Data intensive research methods, reliant on the use, re-use, and sharing of data, are changing the face of scientific research. Data is particularly needed to further research on AI, but diverse datasets are critical to ensuring that AI can be universally applicable. It is not the lack of availability of certain datasets that will restrict the applicability of AI, but restrictive governance models that preclude access to certain datasets risk limiting the useability of AI in certain contexts. The opinion of the Garante increases the burden of enabling access to data from Italian biobanks, a burden that does not necessarily seem justified when one considers the additional safeguards that could be introduced to balance a broad consent process under Recital 33. It is particularly concerning when one considers the impact that a restrictive governance model will have on the use of Italian data and the impact this restricted data use will have on Italian populations. Regulators must consider the risk of sharing and the risk of not sharing. Both risks need to be considered in our data intensive world. The proposed changes under the draft EHDS would enable access to data, but the role of the participants’ consent and how the recent opinion aligns with these proposed changes are unclear.

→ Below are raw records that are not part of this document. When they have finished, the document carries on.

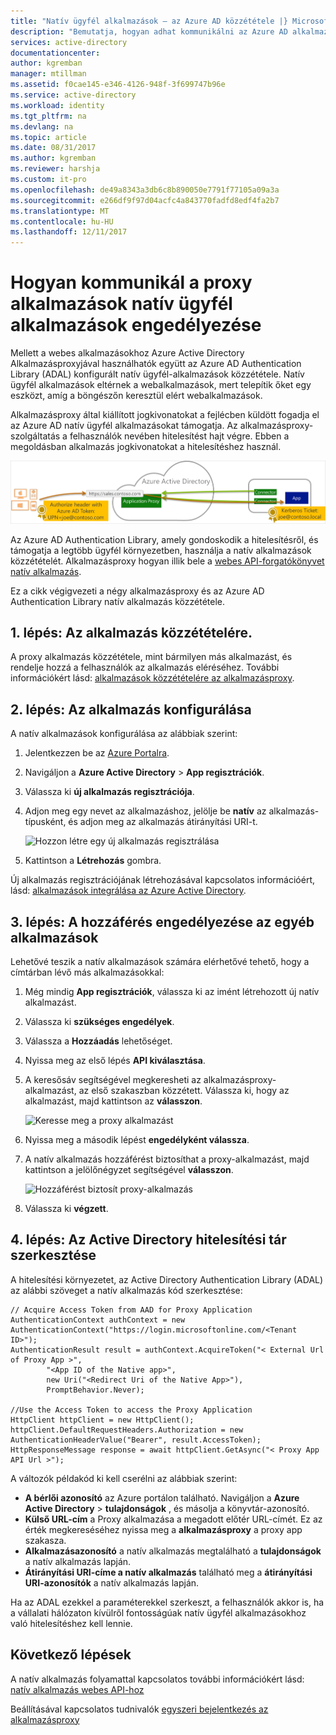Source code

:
 ```yaml
---
title: "Natív ügyfél alkalmazások – az Azure AD közzététele |} Microsoft Docs"
description: "Bemutatja, hogyan adhat kommunikálni az Azure AD alkalmazásproxy-összekötő a helyszíni alkalmazások biztonságos távoli hozzáférést biztosítanak a natív ügyfél alkalmazások engedélyezése."
services: active-directory
documentationcenter: 
author: kgremban
manager: mtillman
ms.assetid: f0cae145-e346-4126-948f-3f699747b96e
ms.service: active-directory
ms.workload: identity
ms.tgt_pltfrm: na
ms.devlang: na
ms.topic: article
ms.date: 08/31/2017
ms.author: kgremban
ms.reviewer: harshja
ms.custom: it-pro
ms.openlocfilehash: de49a8343a3db6c8b890050e7791f77105a09a3a
ms.sourcegitcommit: e266df9f97d04acfc4a843770fadfd8edf4fa2b7
ms.translationtype: MT
ms.contentlocale: hu-HU
ms.lasthandoff: 12/11/2017
---
```

# <a name="how-to-enable-native-client-apps-to-interact-with-proxy-applications"></a>Hogyan kommunikál a proxy alkalmazások natív ügyfél alkalmazások engedélyezése

Mellett a webes alkalmazásokhoz Azure Active Directory Alkalmazásproxyjával használhatók együtt az Azure AD Authentication Library (ADAL) konfigurált natív ügyfél-alkalmazások közzététele. Natív ügyfél alkalmazások eltérnek a webalkalmazások, mert telepítik őket egy eszközt, amíg a böngészőn keresztül elért webalkalmazások. 

Alkalmazásproxy által kiállított jogkivonatokat a fejlécben küldött fogadja el az Azure AD natív ügyfél alkalmazásokat támogatja. Az alkalmazásproxy-szolgáltatás a felhasználók nevében hitelesítést hajt végre. Ebben a megoldásban alkalmazás jogkivonatokat a hitelesítéshez használ. 

![A végfelhasználók, az Azure Active Directory és a közzétett alkalmazások közötti kapcsolat](./media/active-directory-application-proxy-native-client/richclientflow.png)

Az Azure AD Authentication Library, amely gondoskodik a hitelesítésről, és támogatja a legtöbb ügyfél környezetben, használja a natív alkalmazások közzétételét. Alkalmazásproxy hogyan illik bele a [webes API-forgatókönyvet natív alkalmazás](develop/active-directory-authentication-scenarios.md#native-application-to-web-api). 

Ez a cikk végigvezeti a négy alkalmazásproxy és az Azure AD Authentication Library natív alkalmazás közzététele. 

## <a name="step-1-publish-your-application"></a>1. lépés: Az alkalmazás közzétételére.
A proxy alkalmazás közzététele, mint bármilyen más alkalmazást, és rendelje hozzá a felhasználók az alkalmazás eléréséhez. További információkért lásd: [alkalmazások közzétételére az alkalmazásproxy](active-directory-application-proxy-publish.md).

## <a name="step-2-configure-your-application"></a>2. lépés: Az alkalmazás konfigurálása
A natív alkalmazások konfigurálása az alábbiak szerint:

1. Jelentkezzen be az [Azure Portalra](https://portal.azure.com).
2. Navigáljon a **Azure Active Directory** > **App regisztrációk**.
3. Válassza ki **új alkalmazás regisztrációja**.
4. Adjon meg egy nevet az alkalmazáshoz, jelölje be **natív** az alkalmazás-típusként, és adjon meg az alkalmazás átirányítási URI-t. 

   ![Hozzon létre egy új alkalmazás regisztrálása](./media/active-directory-application-proxy-native-client/create.png)
5. Kattintson a **Létrehozás** gombra.

Új alkalmazás regisztrációjának létrehozásával kapcsolatos információért, lásd: [alkalmazások integrálása az Azure Active Directory](.//develop/active-directory-integrating-applications.md).


## <a name="step-3-grant-access-to-other-applications"></a>3. lépés: A hozzáférés engedélyezése az egyéb alkalmazások
Lehetővé teszik a natív alkalmazások számára elérhetővé tehető, hogy a címtárban lévő más alkalmazásokkal:

1. Még mindig **App regisztrációk**, válassza ki az imént létrehozott új natív alkalmazást.
2. Válassza ki **szükséges engedélyek**.
3. Válassza a **Hozzáadás** lehetőséget.
4. Nyissa meg az első lépés **API kiválasztása**.
5. A keresősáv segítségével megkeresheti az alkalmazásproxy-alkalmazást, az első szakaszban közzétett. Válassza ki, hogy az alkalmazást, majd kattintson az **válasszon**. 

   ![Keresse meg a proxy alkalmazást](./media/active-directory-application-proxy-native-client/select_api.png)
6. Nyissa meg a második lépést **engedélyként válassza**.
7. A natív alkalmazás hozzáférést biztosíthat a proxy-alkalmazást, majd kattintson a jelölőnégyzet segítségével **válasszon**.

   ![Hozzáférést biztosít proxy-alkalmazás](./media/active-directory-application-proxy-native-client/select_perms.png)
8. Válassza ki **végzett**.


## <a name="step-4-edit-the-active-directory-authentication-library"></a>4. lépés: Az Active Directory hitelesítési tár szerkesztése
A hitelesítési környezetet, az Active Directory Authentication Library (ADAL) az alábbi szöveget a natív alkalmazás kód szerkesztése:

```
// Acquire Access Token from AAD for Proxy Application
AuthenticationContext authContext = new AuthenticationContext("https://login.microsoftonline.com/<Tenant ID>");
AuthenticationResult result = authContext.AcquireToken("< External Url of Proxy App >",
        "<App ID of the Native app>",
        new Uri("<Redirect Uri of the Native App>"),
        PromptBehavior.Never);

//Use the Access Token to access the Proxy Application
HttpClient httpClient = new HttpClient();
httpClient.DefaultRequestHeaders.Authorization = new AuthenticationHeaderValue("Bearer", result.AccessToken);
HttpResponseMessage response = await httpClient.GetAsync("< Proxy App API Url >");
```

A változók példakód ki kell cserélni az alábbiak szerint:

* **A bérlői azonosító** az Azure portálon található. Navigáljon a **Azure Active Directory** > **tulajdonságok** , és másolja a könyvtár-azonosító. 
* **Külső URL-cím** a Proxy alkalmazása a megadott előtér URL-címét. Ez az érték megkereséséhez nyissa meg a **alkalmazásproxy** a proxy app szakasza.
* **Alkalmazásazonosító** a natív alkalmazás megtalálható a **tulajdonságok** a natív alkalmazás lapján.
* **Átirányítási URI-címe a natív alkalmazás** található meg a **átirányítási URI-azonosítók** a natív alkalmazás lapján.

Ha az ADAL ezekkel a paraméterekkel szerkeszt, a felhasználók akkor is, ha a vállalati hálózaton kívülről fontosságúak natív ügyfél alkalmazásokhoz való hitelesítéshez kell lennie. 

## <a name="next-steps"></a>Következő lépések

A natív alkalmazás folyamattal kapcsolatos további információkért lásd: [natív alkalmazás webes API-hoz](develop/active-directory-authentication-scenarios.md#native-application-to-web-api)

Beállításával kapcsolatos tudnivalók [egyszeri bejelentkezés az alkalmazásproxy](application-proxy-sso-overview.md)
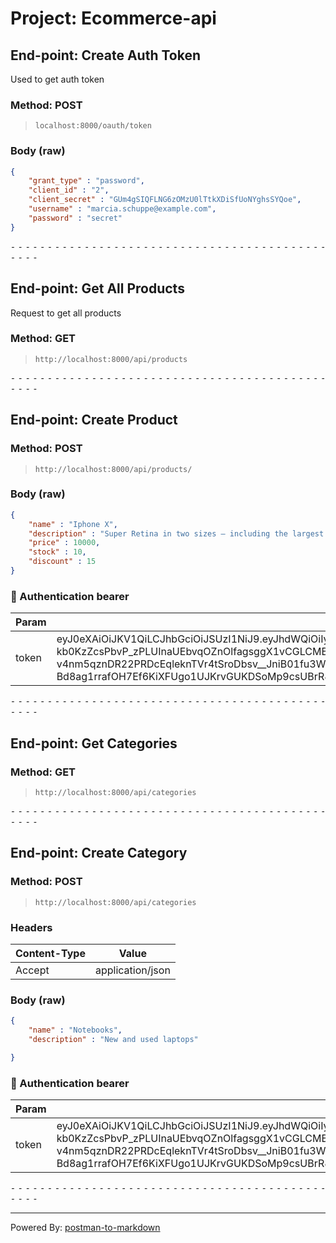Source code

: # Project: Ecommerce-api

## End-point: Create Auth Token
Used to get auth token
### Method: POST
>```
>localhost:8000/oauth/token
>```
### Body (**raw**)

```json
{
	"grant_type" : "password",
	"client_id" : "2",
	"client_secret" : "GUm4gSIQFLNG6zOMzU0lTtkXDiSfUoNYghsSYQoe",
	"username" : "marcia.schuppe@example.com",
	"password" : "secret"
}
```


⁃ ⁃ ⁃ ⁃ ⁃ ⁃ ⁃ ⁃ ⁃ ⁃ ⁃ ⁃ ⁃ ⁃ ⁃ ⁃ ⁃ ⁃ ⁃ ⁃ ⁃ ⁃ ⁃ ⁃ ⁃ ⁃ ⁃ ⁃ ⁃ ⁃ ⁃ ⁃ ⁃ ⁃ ⁃ ⁃ ⁃ ⁃ ⁃ ⁃ ⁃ ⁃ ⁃ ⁃ ⁃ ⁃ ⁃

## End-point: Get All Products
Request to get all products
### Method: GET
>```
>http://localhost:8000/api/products
>```

⁃ ⁃ ⁃ ⁃ ⁃ ⁃ ⁃ ⁃ ⁃ ⁃ ⁃ ⁃ ⁃ ⁃ ⁃ ⁃ ⁃ ⁃ ⁃ ⁃ ⁃ ⁃ ⁃ ⁃ ⁃ ⁃ ⁃ ⁃ ⁃ ⁃ ⁃ ⁃ ⁃ ⁃ ⁃ ⁃ ⁃ ⁃ ⁃ ⁃ ⁃ ⁃ ⁃ ⁃ ⁃ ⁃ ⁃

## End-point: Create Product
### Method: POST
>```
>http://localhost:8000/api/products/
>```
### Body (**raw**)

```json
{
	"name" : "Iphone X",
	"description" : "Super Retina in two sizes — including the largest display ever on an iPhone. Even faster Face ID. The smartest, most powerful chip in a smartphone. And a breakthrough dual-camera system. iPhone XS is everything you love about iPhone. Taken to the extreme.",
	"price" : 10000,
	"stock" : 10,
	"discount" : 15
}
```

### 🔑 Authentication bearer

|Param|value|Type|
|---|---|---|
|token|eyJ0eXAiOiJKV1QiLCJhbGciOiJSUzI1NiJ9.eyJhdWQiOiIyIiwianRpIjoiNTc4Y2ZhNThjYTFkMWJlZmI3ZTRhNzdmNGJkNjNmYjYzZjQzOWJlM2JmMGFiNzRmYThmYTU5OWI4MDQ0NDRlZjVkYjg4M2M4YjY3MDJmZTMiLCJpYXQiOjE2Njg4NTM0OTcuMDkxNTk0LCJuYmYiOjE2Njg4NTM0OTcuMDkxNTk2LCJleHAiOjE3MDAzODk0OTcuMDg1NjYsInN1YiI6IjEiLCJzY29wZXMiOltdfQ.cSE7WL7Rh8pd1JevRNx4LMrrOXQGRXPIS3PgjjB-kb0KzZcsPbvP_zPLUInaUEbvqOZnOlfagsggX1vCGLCMBUtwRHsSjPQ-J_OZGVAR1IwTpcA44ehMaz5aLIdSaPXLr-E-YOmx1RGvhllXJfYmZMfDGwwgjzz9eoI2KNwqtVKd6lb-Hrq_Z3a2kCSin5XeXtHls3JMUXE43FK775XiUHaRMOFDxxnjKM0FTKxCGOXt7QKANZ9kLWKaDx69KONvs4WslOWamClqrUoMvvxhY808j2Djxd8OCyZ8_RWd135GEgV3iSPOJVvbwMDYHWeuD-mTiCQPrhUGWOC0y-GScZXuWXu-v4nm5qznDR22PRDcEqleknTVr4tSroDbsv__JniB01fu3WDrCNxxk8yWx0EKcNbCsgky3HDy6T5olQOcxNlJDOxWxScAQEmzJc9G2ftYZjDU2fGA4GBXXP83W3bTeCJW1QR8CMMSKJALfaOONiBA3Ohommjxh-FpJXfXPznZZIEItRT-Bd8ag1rrafOH7Ef6KiXFUgo1UJKrvGUKDSoMp9csUBrR8TPf6R4PHgs9psTAVd20bvalshho91WOxOZ8LgOdbYkiVpq8aErruqdS3kL2lHUFQ5NXXKYndRZABPUJsanRxXM1zU9eBhHNQ5PKMeKiFWjLt359OF0|string|



⁃ ⁃ ⁃ ⁃ ⁃ ⁃ ⁃ ⁃ ⁃ ⁃ ⁃ ⁃ ⁃ ⁃ ⁃ ⁃ ⁃ ⁃ ⁃ ⁃ ⁃ ⁃ ⁃ ⁃ ⁃ ⁃ ⁃ ⁃ ⁃ ⁃ ⁃ ⁃ ⁃ ⁃ ⁃ ⁃ ⁃ ⁃ ⁃ ⁃ ⁃ ⁃ ⁃ ⁃ ⁃ ⁃ ⁃

## End-point: Get Categories
### Method: GET
>```
>http://localhost:8000/api/categories
>```

⁃ ⁃ ⁃ ⁃ ⁃ ⁃ ⁃ ⁃ ⁃ ⁃ ⁃ ⁃ ⁃ ⁃ ⁃ ⁃ ⁃ ⁃ ⁃ ⁃ ⁃ ⁃ ⁃ ⁃ ⁃ ⁃ ⁃ ⁃ ⁃ ⁃ ⁃ ⁃ ⁃ ⁃ ⁃ ⁃ ⁃ ⁃ ⁃ ⁃ ⁃ ⁃ ⁃ ⁃ ⁃ ⁃ ⁃

## End-point: Create Category
### Method: POST
>```
>http://localhost:8000/api/categories
>```
### Headers

|Content-Type|Value|
|---|---|
|Accept|application/json|


### Body (**raw**)

```json
{
	"name" : "Notebooks",
	"description" : "New and used laptops"

}
```

### 🔑 Authentication bearer

|Param|value|Type|
|---|---|---|
|token|eyJ0eXAiOiJKV1QiLCJhbGciOiJSUzI1NiJ9.eyJhdWQiOiIyIiwianRpIjoiNTc4Y2ZhNThjYTFkMWJlZmI3ZTRhNzdmNGJkNjNmYjYzZjQzOWJlM2JmMGFiNzRmYThmYTU5OWI4MDQ0NDRlZjVkYjg4M2M4YjY3MDJmZTMiLCJpYXQiOjE2Njg4NTM0OTcuMDkxNTk0LCJuYmYiOjE2Njg4NTM0OTcuMDkxNTk2LCJleHAiOjE3MDAzODk0OTcuMDg1NjYsInN1YiI6IjEiLCJzY29wZXMiOltdfQ.cSE7WL7Rh8pd1JevRNx4LMrrOXQGRXPIS3PgjjB-kb0KzZcsPbvP_zPLUInaUEbvqOZnOlfagsggX1vCGLCMBUtwRHsSjPQ-J_OZGVAR1IwTpcA44ehMaz5aLIdSaPXLr-E-YOmx1RGvhllXJfYmZMfDGwwgjzz9eoI2KNwqtVKd6lb-Hrq_Z3a2kCSin5XeXtHls3JMUXE43FK775XiUHaRMOFDxxnjKM0FTKxCGOXt7QKANZ9kLWKaDx69KONvs4WslOWamClqrUoMvvxhY808j2Djxd8OCyZ8_RWd135GEgV3iSPOJVvbwMDYHWeuD-mTiCQPrhUGWOC0y-GScZXuWXu-v4nm5qznDR22PRDcEqleknTVr4tSroDbsv__JniB01fu3WDrCNxxk8yWx0EKcNbCsgky3HDy6T5olQOcxNlJDOxWxScAQEmzJc9G2ftYZjDU2fGA4GBXXP83W3bTeCJW1QR8CMMSKJALfaOONiBA3Ohommjxh-FpJXfXPznZZIEItRT-Bd8ag1rrafOH7Ef6KiXFUgo1UJKrvGUKDSoMp9csUBrR8TPf6R4PHgs9psTAVd20bvalshho91WOxOZ8LgOdbYkiVpq8aErruqdS3kL2lHUFQ5NXXKYndRZABPUJsanRxXM1zU9eBhHNQ5PKMeKiFWjLt359OF0|string|



⁃ ⁃ ⁃ ⁃ ⁃ ⁃ ⁃ ⁃ ⁃ ⁃ ⁃ ⁃ ⁃ ⁃ ⁃ ⁃ ⁃ ⁃ ⁃ ⁃ ⁃ ⁃ ⁃ ⁃ ⁃ ⁃ ⁃ ⁃ ⁃ ⁃ ⁃ ⁃ ⁃ ⁃ ⁃ ⁃ ⁃ ⁃ ⁃ ⁃ ⁃ ⁃ ⁃ ⁃ ⁃ ⁃ ⁃
_________________________________________________
Powered By: [postman-to-markdown](https://github.com/bautistaj/postman-to-markdown/)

Research methods are changing, the risks and potential benefits associated with the research are changing, and our research regulatory processes need to adapt to suit this new research paradigm. Any new regulations must be clear, consistent with existing policies, avoid the introduction of any unnecessary regulatory burden, and be rooted in the reality of research practices and processes. Solutions to facilitating data use must be found, but for now, Italian biobanks appear stuck between a rock and a hard place in this regulatory tug of war. Unless this is resolved, AI cannot be trained on Italian datasets.